With the last bout of sea star wasting syndrome eastern Pacific starfish took a big hit. I describe the progression at this intertidal site in A Peek at Pisaster After Two Years of Sea Star Wasting Syndrome. After three years their numbers are still down. Removal experiments have shown we can expect changes in rocky intertidal communities when Pisaster disappears. The current starfish smackdown is a natural do over of the experimental work- on a continental scale. Wasting has been with us since 2013 so the early results are already in. If we see changes can we attribute them to loss of starfish?
The causality question is worth reflecting on because it takes more than Pisaster’s trophic influences to order the intertidal. Familiar patterns of distribution and abundance result from the interplay of upwelling, physical disturbance, settlement dynamics, temperature, acidification, and keystone trophic effects. So if you think we have a clean natural experiment going on here, think again. The thing about natural experiments is they have a lot of uncontrolled variables.
Any conclusions I might draw about effects of starfish loss would be open to interpretation. So instead of stumbling around on the slippery algae-covered rocks of causality, I’ll settle for showing a few comparative photos from one of my home beaches. If we see any changes, we’ll have to be content not knowing the underlying causes.

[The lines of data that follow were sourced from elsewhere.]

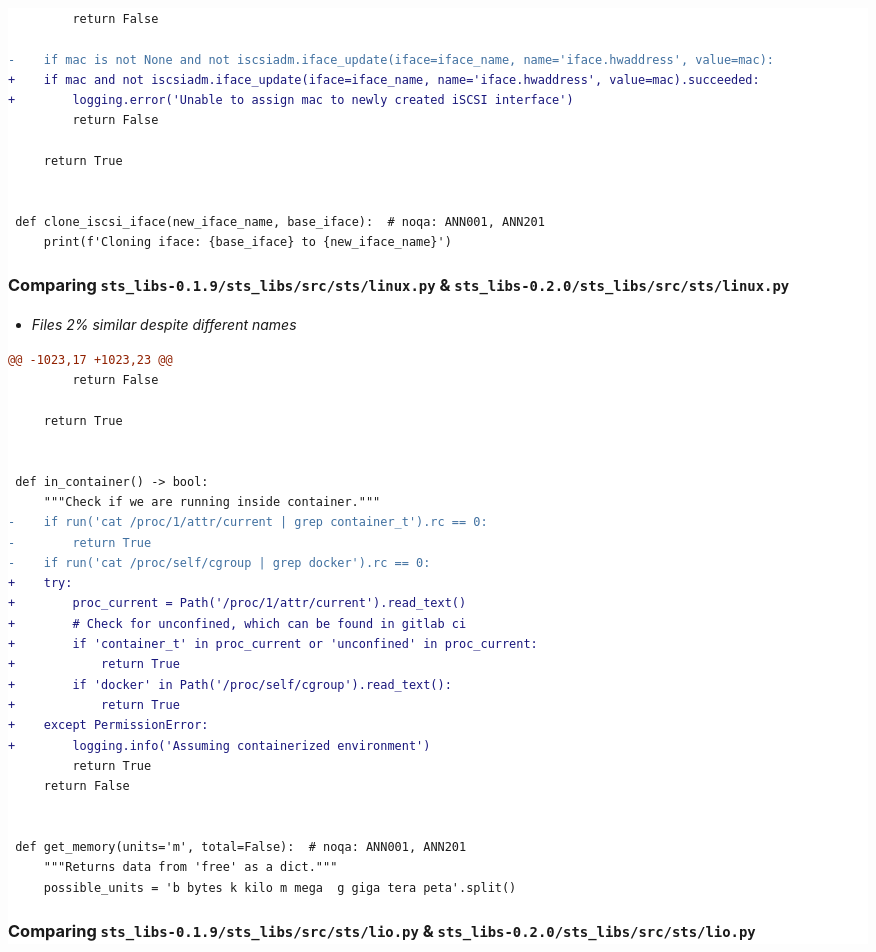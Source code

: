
 ```diff
         return False
 
-    if mac is not None and not iscsiadm.iface_update(iface=iface_name, name='iface.hwaddress', value=mac):
+    if mac and not iscsiadm.iface_update(iface=iface_name, name='iface.hwaddress', value=mac).succeeded:
+        logging.error('Unable to assign mac to newly created iSCSI interface')
         return False
 
     return True
 
 
 def clone_iscsi_iface(new_iface_name, base_iface):  # noqa: ANN001, ANN201
     print(f'Cloning iface: {base_iface} to {new_iface_name}')
```

### Comparing `sts_libs-0.1.9/sts_libs/src/sts/linux.py` & `sts_libs-0.2.0/sts_libs/src/sts/linux.py`

 * *Files 2% similar despite different names*

```diff
@@ -1023,17 +1023,23 @@
         return False
 
     return True
 
 
 def in_container() -> bool:
     """Check if we are running inside container."""
-    if run('cat /proc/1/attr/current | grep container_t').rc == 0:
-        return True
-    if run('cat /proc/self/cgroup | grep docker').rc == 0:
+    try:
+        proc_current = Path('/proc/1/attr/current').read_text()
+        # Check for unconfined, which can be found in gitlab ci
+        if 'container_t' in proc_current or 'unconfined' in proc_current:
+            return True
+        if 'docker' in Path('/proc/self/cgroup').read_text():
+            return True
+    except PermissionError:
+        logging.info('Assuming containerized environment')
         return True
     return False
 
 
 def get_memory(units='m', total=False):  # noqa: ANN001, ANN201
     """Returns data from 'free' as a dict."""
     possible_units = 'b bytes k kilo m mega  g giga tera peta'.split()
```

### Comparing `sts_libs-0.1.9/sts_libs/src/sts/lio.py` & `sts_libs-0.2.0/sts_libs/src/sts/lio.py`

In the pair of photos above the view is to the south. Morning sun from the top left adds shadow and glare. The blackish salt and pepper-colored layer in the upper third of both images is a Mytilus bed. Lower you see a phenomenal turn of color as anemones (2016) replace red turf (2013). The photo below is a more intimate 2016 view of the tall rectangular rock just right of center in the lower half of the 2013 and 2016 views.
By 2016 gooseneck barnacles, Pollicipes polymerus, tip this landmark. Lower is a patch of Anthopleura elegantissima, gray and packed. Sharing the middle ground, Anthopleura xanthogrammica (green), and an algae (brown)- I don’t know that one. Mazzaella, at least I think it’s Mazzaella, blankets the lowest exposed rock.

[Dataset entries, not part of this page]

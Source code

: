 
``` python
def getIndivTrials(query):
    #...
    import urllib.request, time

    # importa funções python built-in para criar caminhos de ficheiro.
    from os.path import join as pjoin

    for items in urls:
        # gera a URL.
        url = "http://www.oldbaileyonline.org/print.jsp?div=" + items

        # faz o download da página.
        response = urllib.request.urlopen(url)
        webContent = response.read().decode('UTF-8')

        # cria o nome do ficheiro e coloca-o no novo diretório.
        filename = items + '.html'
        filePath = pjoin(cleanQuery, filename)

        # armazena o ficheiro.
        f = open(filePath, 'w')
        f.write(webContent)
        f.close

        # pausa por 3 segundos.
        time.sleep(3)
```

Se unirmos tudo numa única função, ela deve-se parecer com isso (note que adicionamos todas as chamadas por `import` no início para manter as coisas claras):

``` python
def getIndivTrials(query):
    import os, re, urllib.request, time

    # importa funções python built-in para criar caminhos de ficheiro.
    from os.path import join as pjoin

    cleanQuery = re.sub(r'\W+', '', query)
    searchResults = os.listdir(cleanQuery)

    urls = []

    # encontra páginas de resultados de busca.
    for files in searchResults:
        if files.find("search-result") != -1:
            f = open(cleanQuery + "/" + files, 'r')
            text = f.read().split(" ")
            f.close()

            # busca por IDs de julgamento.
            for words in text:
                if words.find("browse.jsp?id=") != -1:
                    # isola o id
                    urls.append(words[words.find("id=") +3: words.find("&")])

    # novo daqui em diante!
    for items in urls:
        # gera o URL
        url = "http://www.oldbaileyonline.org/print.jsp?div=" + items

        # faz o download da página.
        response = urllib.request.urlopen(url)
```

Here the view is out to sea. The morning sun is behind and over my left shoulder making for glare if it’s cloudy (2013) and shadows if it’s sunny (2016). The kelp you see in the foreground in 2013 is Laminaria sinclairii.

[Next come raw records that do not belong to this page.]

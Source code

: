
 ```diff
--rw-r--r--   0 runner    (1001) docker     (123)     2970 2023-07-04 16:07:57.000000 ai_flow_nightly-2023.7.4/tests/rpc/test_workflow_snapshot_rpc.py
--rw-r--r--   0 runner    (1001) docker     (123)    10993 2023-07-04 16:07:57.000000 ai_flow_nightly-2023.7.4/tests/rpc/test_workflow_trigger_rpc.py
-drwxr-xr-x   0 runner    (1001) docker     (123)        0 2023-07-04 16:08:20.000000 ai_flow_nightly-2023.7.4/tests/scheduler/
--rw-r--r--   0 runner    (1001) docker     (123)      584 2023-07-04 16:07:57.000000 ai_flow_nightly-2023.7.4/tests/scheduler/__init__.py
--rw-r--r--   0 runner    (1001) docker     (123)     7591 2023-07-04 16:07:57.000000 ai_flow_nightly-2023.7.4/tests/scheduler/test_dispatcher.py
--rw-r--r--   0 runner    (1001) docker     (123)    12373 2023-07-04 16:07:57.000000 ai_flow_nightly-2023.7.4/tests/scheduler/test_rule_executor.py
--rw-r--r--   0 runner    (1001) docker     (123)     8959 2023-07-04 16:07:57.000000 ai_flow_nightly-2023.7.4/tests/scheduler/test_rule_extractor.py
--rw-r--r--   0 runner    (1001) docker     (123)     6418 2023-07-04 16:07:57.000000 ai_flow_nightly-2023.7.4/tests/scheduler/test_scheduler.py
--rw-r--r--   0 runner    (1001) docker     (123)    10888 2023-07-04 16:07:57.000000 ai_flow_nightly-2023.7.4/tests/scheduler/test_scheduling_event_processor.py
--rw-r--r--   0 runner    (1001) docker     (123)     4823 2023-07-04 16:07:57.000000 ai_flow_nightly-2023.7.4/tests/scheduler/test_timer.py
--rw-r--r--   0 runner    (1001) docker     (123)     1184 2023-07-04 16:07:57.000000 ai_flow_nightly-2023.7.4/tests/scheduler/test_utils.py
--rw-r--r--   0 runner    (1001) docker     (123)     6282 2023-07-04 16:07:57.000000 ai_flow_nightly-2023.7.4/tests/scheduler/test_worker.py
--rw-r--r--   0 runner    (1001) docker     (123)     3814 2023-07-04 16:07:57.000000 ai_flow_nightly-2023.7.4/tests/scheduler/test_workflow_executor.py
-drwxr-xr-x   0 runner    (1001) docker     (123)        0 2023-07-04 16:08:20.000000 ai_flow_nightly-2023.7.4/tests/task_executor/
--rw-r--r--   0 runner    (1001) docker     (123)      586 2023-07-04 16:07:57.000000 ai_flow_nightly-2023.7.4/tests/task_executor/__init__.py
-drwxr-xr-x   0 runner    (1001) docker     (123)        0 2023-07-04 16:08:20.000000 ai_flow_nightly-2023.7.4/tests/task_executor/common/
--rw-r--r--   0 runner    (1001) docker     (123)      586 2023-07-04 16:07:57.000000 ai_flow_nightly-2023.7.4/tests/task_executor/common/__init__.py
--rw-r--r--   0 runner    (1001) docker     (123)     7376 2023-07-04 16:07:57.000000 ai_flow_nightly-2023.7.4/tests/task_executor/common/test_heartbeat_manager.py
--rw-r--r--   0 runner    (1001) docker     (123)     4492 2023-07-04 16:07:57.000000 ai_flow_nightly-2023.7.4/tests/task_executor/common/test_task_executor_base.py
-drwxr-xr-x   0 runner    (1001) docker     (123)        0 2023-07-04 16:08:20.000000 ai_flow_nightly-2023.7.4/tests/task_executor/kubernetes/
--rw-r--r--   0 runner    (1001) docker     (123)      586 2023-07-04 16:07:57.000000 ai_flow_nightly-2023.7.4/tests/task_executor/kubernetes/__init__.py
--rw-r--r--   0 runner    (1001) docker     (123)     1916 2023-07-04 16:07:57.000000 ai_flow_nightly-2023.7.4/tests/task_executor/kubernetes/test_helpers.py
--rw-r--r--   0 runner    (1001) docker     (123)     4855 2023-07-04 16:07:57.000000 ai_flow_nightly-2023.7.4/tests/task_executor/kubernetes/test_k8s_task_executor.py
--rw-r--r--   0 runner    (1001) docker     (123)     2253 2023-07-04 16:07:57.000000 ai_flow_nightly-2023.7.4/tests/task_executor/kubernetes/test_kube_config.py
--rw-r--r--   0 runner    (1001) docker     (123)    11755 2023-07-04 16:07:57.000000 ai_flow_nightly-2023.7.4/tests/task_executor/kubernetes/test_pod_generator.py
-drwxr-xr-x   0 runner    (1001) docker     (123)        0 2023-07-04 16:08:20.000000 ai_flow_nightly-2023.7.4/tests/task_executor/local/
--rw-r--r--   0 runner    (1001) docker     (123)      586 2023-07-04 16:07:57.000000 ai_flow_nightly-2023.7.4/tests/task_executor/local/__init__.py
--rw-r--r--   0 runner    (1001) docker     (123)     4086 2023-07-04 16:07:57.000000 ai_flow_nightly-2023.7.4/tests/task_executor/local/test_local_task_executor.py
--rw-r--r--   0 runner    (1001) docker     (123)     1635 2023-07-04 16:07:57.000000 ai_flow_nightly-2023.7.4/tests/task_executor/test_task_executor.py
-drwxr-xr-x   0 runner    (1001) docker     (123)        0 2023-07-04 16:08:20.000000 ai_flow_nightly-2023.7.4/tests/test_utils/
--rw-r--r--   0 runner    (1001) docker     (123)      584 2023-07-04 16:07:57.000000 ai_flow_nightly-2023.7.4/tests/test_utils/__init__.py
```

The view in this pair of photos is to the north. The morning sun is over my right shoulder creating annoying glare and shadows. A 2013 trench around the rock has filled in. The rich growth of Phyllospadix (green) in 2013 is reduced and partially bleached in 2016. Since the shadows make interpretation tough in the lower reaches of the 2016 shot, I’ll point out that in 2013 Phyllospadix gave way to red turf. In 2016 there is an intervening layer of Mazzella. I think it’s Mazzella. If you know what it is, please let me know. Below is a more intimate view of the sunny southwest facing slope on the right side of the images above.
If you are interested in this type of thing, this post is a one-year-later follow-up to Before and After Sea Star Wasting Syndrome: Three Comparative Photos Show Rapid Changes in the Rocky Intertidal, in which I illustrated changes between 2013 and 2015.
For me, the idea of looking for changes after the loss of a major predator like Pisaster comes from Robert Paine’s work. His foundational removal experiments in the 1960s helped him pioneer the keystone species concept. The best celebration of Paine and the keystone species concept I know of is this short animation. I first saw it at the 2015 Ecological Society of America meeting in Baltimore. It was also the only time I met Paine.
Note: I lightly edited the text and updated the links on Jun 9, 2018.